Only the lines below between the ones containing "Pasos para modificar" and "3.Envía un pull", inclusive, are to be reproduced, each exactly as it stands.
------------
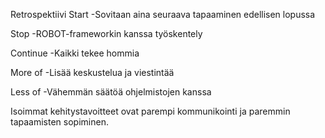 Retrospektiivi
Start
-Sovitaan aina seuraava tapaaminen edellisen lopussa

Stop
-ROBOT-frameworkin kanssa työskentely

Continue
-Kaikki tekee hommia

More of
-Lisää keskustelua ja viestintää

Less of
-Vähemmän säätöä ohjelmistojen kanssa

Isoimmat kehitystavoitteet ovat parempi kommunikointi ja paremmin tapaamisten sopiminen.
------------
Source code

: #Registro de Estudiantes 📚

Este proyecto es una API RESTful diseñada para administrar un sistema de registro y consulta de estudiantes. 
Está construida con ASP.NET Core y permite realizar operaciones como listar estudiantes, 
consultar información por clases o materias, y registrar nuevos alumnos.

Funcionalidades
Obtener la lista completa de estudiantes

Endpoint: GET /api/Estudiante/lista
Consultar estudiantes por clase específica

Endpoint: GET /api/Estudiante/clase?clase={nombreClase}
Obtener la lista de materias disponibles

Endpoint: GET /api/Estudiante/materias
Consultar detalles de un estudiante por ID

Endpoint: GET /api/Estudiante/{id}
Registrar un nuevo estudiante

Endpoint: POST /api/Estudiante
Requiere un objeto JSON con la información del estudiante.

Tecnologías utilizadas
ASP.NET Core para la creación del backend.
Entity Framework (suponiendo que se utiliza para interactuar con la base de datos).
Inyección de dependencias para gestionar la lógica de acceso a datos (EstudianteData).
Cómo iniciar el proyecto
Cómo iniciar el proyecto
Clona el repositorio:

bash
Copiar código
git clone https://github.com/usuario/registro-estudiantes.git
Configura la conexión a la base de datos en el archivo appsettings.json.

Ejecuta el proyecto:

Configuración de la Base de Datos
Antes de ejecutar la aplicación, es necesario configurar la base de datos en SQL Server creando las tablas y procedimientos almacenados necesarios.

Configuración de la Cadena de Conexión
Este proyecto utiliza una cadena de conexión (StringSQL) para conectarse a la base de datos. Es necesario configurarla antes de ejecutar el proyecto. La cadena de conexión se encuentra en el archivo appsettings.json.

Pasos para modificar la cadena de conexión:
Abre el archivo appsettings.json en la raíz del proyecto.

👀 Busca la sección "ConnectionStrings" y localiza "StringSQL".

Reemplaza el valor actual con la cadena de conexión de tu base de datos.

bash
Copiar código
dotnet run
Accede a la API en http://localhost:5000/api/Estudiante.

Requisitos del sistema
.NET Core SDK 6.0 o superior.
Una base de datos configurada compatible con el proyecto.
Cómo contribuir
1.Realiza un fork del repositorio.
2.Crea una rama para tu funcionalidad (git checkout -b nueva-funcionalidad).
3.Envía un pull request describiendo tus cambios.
------------
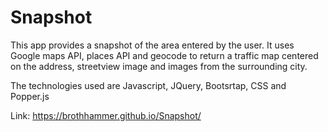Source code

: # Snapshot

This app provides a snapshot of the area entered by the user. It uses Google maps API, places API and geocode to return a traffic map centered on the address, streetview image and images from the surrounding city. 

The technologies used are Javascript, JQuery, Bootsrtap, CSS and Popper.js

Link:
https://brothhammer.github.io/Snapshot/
------------
* **WRITTEN SOLUTION**
Pasos para modificar la cadena de conexión:
Abre el archivo appsettings.json en la raíz del proyecto.

👀 Busca la sección "ConnectionStrings" y localiza "StringSQL".

Reemplaza el valor actual con la cadena de conexión de tu base de datos.

bash
Copiar código
dotnet run
Accede a la API en http://localhost:5000/api/Estudiante.

Requisitos del sistema
.NET Core SDK 6.0 o superior.
Una base de datos configurada compatible con el proyecto.
Cómo contribuir
1.Realiza un fork del repositorio.
2.Crea una rama para tu funcionalidad (git checkout -b nueva-funcionalidad).
3.Envía un pull request describiendo tus cambios.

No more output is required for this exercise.